Stock selection, of course, could allow for a much stronger return. For instance, a portfolio of just Apple (AAPL) and Google (GOOG) offered a CAGR over double what SPY offered. More complex long-only portfolios would offer returns that outperformed the index; since 2009, the doomsayers have been silenced by the performance of the bulls.

Of course, a portfolio of GOOG and AAPL has poor risk protection, and other long-only portfolios can be criticized as offering too much exposure to a bear market.

Another strategy to hedge risk would be to offer greater diversification amongst sectors, size, and markets. Yet diversification for the sake of diversification will not produce alpha over the long term; the idea behind the diversification must be strategic.

One strategy for diversifying while remaining in a long-only portfolio also has the paradox virtue of outperforming in a sluggish economy. It’s also helpful because it correlates well with deflationary environments, which is also usually bad for stocks. It’s also very simple: buy buyback achievers.
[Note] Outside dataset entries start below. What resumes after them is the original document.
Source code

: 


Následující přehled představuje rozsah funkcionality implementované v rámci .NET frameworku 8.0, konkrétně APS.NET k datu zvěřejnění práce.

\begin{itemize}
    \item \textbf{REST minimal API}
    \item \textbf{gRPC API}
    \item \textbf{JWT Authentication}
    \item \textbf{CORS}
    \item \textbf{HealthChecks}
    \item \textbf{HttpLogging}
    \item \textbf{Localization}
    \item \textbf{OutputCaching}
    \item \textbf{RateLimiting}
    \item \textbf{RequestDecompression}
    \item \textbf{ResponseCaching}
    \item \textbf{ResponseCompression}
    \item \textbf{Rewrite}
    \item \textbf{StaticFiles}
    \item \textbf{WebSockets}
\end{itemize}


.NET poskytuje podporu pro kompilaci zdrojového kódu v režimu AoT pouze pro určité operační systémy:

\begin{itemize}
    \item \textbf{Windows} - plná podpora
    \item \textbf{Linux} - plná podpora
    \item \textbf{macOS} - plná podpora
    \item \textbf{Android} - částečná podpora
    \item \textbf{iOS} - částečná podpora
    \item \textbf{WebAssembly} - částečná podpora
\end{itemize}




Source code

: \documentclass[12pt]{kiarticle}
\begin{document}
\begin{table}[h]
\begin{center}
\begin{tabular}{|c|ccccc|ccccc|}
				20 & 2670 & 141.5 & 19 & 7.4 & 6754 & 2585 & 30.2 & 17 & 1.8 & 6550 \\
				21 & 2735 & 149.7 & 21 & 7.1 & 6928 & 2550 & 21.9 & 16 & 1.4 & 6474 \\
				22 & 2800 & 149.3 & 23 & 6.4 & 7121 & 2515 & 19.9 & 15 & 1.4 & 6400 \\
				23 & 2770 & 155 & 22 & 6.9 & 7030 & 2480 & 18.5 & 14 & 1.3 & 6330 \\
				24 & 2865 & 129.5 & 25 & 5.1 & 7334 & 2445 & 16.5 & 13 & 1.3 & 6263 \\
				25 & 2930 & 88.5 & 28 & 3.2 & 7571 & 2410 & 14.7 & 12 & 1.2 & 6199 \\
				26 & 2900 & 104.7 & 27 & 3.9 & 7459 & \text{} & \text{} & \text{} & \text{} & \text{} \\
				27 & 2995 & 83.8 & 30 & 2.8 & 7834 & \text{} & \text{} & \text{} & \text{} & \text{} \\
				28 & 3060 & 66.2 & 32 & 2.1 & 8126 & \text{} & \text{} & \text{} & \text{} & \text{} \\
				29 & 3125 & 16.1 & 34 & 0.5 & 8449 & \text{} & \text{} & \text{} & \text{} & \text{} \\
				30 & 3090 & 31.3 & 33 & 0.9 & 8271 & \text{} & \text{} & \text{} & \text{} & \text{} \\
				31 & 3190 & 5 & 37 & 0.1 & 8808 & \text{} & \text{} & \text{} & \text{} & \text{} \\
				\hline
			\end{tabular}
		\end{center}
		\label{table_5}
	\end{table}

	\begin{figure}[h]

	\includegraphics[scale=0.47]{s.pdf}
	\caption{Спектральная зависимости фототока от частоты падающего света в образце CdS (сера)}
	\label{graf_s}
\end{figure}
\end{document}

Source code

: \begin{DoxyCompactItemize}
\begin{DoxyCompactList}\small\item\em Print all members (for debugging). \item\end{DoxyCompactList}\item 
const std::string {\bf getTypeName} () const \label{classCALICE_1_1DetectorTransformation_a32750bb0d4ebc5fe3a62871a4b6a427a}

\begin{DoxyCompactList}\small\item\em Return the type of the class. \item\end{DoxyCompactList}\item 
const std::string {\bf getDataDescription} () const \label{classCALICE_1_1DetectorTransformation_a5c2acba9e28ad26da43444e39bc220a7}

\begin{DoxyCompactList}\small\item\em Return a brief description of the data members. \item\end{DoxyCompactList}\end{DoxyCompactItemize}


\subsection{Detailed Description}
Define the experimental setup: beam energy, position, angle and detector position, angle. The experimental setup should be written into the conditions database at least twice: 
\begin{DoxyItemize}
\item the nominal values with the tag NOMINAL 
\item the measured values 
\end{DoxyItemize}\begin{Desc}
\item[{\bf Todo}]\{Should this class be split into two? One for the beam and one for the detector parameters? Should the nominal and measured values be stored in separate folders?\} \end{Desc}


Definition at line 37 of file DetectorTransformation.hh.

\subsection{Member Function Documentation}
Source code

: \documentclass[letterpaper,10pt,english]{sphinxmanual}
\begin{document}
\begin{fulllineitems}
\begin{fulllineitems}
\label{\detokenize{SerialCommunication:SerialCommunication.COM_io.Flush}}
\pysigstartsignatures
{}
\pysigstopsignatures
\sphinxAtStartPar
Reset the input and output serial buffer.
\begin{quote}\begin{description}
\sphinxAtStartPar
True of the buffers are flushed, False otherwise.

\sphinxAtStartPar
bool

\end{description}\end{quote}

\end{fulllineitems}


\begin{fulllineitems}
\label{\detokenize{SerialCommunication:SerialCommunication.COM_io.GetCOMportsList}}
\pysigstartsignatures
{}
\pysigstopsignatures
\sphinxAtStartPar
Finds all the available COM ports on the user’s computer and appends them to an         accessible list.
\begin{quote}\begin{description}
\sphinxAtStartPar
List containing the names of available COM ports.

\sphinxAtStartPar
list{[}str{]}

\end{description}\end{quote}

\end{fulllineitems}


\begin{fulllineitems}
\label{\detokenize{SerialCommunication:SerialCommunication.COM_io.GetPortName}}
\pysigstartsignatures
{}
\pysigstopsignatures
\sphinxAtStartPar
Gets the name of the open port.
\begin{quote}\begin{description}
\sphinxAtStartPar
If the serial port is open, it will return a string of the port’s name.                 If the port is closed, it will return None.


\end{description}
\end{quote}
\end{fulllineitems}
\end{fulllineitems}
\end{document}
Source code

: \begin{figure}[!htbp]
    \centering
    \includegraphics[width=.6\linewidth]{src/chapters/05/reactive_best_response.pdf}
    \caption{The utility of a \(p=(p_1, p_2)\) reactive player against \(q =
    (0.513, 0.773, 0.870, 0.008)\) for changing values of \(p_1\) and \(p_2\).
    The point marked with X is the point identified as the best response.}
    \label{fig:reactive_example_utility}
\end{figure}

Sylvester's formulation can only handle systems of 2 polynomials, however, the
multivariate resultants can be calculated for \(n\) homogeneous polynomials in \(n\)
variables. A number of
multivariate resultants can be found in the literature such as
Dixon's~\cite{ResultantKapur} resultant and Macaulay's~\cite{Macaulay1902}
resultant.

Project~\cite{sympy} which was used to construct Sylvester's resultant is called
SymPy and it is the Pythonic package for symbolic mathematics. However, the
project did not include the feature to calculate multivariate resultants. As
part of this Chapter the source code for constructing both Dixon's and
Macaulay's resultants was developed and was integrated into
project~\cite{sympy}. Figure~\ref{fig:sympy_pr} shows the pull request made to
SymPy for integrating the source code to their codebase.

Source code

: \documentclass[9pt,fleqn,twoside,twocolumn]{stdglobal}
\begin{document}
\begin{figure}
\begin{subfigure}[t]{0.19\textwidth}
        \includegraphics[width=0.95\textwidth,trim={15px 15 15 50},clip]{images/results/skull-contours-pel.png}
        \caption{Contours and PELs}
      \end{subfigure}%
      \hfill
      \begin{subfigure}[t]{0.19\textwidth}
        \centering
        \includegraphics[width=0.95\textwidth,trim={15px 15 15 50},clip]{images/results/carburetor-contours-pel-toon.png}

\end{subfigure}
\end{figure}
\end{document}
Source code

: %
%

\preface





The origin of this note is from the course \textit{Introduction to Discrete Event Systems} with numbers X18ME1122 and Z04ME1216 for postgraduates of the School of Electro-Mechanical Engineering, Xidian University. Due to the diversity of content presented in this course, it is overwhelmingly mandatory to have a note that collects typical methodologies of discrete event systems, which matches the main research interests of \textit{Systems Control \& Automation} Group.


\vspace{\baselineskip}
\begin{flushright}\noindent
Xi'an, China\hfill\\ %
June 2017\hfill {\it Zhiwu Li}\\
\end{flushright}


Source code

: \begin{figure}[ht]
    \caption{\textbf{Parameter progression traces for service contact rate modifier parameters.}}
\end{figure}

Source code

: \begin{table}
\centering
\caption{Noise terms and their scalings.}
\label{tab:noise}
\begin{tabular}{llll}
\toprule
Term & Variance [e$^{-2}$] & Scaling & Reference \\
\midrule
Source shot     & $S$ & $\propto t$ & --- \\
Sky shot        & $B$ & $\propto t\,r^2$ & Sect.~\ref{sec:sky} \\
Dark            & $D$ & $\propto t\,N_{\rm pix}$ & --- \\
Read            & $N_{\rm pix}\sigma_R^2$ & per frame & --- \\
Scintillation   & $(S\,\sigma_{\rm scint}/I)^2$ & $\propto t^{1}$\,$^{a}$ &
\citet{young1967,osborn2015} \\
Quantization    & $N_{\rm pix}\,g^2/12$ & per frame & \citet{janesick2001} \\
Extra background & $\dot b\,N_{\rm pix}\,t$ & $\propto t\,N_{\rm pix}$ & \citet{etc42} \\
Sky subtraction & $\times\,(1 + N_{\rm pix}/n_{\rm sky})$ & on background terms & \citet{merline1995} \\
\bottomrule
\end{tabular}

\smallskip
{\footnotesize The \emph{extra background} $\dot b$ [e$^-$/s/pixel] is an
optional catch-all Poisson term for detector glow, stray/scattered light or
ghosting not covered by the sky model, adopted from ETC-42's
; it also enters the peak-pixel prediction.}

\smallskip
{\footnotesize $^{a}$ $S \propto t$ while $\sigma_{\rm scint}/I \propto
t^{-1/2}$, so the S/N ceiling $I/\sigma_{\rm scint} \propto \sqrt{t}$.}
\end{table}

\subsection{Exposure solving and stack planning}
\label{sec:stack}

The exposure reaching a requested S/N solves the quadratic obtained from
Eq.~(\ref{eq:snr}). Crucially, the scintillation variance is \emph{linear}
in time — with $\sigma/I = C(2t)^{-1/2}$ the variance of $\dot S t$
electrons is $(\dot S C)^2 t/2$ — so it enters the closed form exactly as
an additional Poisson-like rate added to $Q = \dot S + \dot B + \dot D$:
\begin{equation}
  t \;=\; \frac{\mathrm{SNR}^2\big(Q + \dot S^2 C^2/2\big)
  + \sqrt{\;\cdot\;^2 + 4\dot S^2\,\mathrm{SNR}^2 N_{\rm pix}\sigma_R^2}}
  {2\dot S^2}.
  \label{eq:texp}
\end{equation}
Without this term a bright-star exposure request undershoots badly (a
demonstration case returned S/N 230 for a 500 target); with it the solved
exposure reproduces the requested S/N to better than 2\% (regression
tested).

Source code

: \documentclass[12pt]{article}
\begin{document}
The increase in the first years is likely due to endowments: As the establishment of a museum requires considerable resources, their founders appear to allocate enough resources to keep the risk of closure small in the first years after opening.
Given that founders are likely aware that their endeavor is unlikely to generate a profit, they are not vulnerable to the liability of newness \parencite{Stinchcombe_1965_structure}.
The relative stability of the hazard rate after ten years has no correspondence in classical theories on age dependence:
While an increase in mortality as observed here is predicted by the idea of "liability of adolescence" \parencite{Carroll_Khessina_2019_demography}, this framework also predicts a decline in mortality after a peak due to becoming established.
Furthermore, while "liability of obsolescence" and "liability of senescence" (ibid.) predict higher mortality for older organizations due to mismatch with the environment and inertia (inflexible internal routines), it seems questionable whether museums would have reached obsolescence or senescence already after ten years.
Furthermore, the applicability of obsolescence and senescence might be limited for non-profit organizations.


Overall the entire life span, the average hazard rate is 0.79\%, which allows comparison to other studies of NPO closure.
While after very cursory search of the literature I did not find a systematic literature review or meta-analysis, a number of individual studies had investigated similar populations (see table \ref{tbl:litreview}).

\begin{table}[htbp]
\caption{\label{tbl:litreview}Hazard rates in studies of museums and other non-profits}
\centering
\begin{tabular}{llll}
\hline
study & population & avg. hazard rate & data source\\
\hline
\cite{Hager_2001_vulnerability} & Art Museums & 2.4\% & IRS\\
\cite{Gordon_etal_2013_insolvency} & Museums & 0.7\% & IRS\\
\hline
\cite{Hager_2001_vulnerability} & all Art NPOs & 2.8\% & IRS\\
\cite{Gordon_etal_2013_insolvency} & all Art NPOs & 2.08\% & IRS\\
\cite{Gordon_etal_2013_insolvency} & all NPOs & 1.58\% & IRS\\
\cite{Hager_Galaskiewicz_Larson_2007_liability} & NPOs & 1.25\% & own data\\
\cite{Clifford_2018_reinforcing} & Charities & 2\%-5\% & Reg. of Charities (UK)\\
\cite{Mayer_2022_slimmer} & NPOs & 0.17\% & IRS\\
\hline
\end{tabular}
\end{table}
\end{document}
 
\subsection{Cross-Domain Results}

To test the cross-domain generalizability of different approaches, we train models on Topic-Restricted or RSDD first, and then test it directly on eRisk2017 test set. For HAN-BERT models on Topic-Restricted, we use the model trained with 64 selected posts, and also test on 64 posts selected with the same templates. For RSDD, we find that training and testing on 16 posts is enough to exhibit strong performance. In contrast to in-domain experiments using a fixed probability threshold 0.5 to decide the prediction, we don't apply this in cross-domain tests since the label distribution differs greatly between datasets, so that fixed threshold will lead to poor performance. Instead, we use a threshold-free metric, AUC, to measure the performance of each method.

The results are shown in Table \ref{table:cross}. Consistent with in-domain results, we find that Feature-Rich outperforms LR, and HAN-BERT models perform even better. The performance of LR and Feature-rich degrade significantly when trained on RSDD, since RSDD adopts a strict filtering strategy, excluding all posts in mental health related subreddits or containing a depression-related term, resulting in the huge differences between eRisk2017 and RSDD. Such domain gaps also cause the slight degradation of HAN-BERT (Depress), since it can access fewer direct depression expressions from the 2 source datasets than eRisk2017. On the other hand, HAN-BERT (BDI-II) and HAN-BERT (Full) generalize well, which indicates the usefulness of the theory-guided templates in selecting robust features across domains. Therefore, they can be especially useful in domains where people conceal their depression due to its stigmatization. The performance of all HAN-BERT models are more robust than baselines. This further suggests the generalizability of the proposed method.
Stock buybacks are a simple concept: a company can put shares in the market, and they can remove those shares from circulation. Removing shares is called a stock buyback, and requires using cash on hand or debt to buy back stocks.

Why would a company do this? There are three main reasons:

  1. The company believes its stock is undervalued to intrinsic value, so the stock is a good buy.
  2. The company believes sales will not grow at a healthy rate, so it wants to increase its earnings per share by lowering the total number of shares in the market.
  3. The company wants to return capital to shareholders, but does not want the inflexibility of increasing dividends.

In each of these cases, share buybacks are very good for shareholders. On the one hand, it’s a case of supply and demand; with less supply of a company’s stock in the market, its price is likelier to rise. On the other hand, it’s a case of making capital work more efficiently in a sluggish economy.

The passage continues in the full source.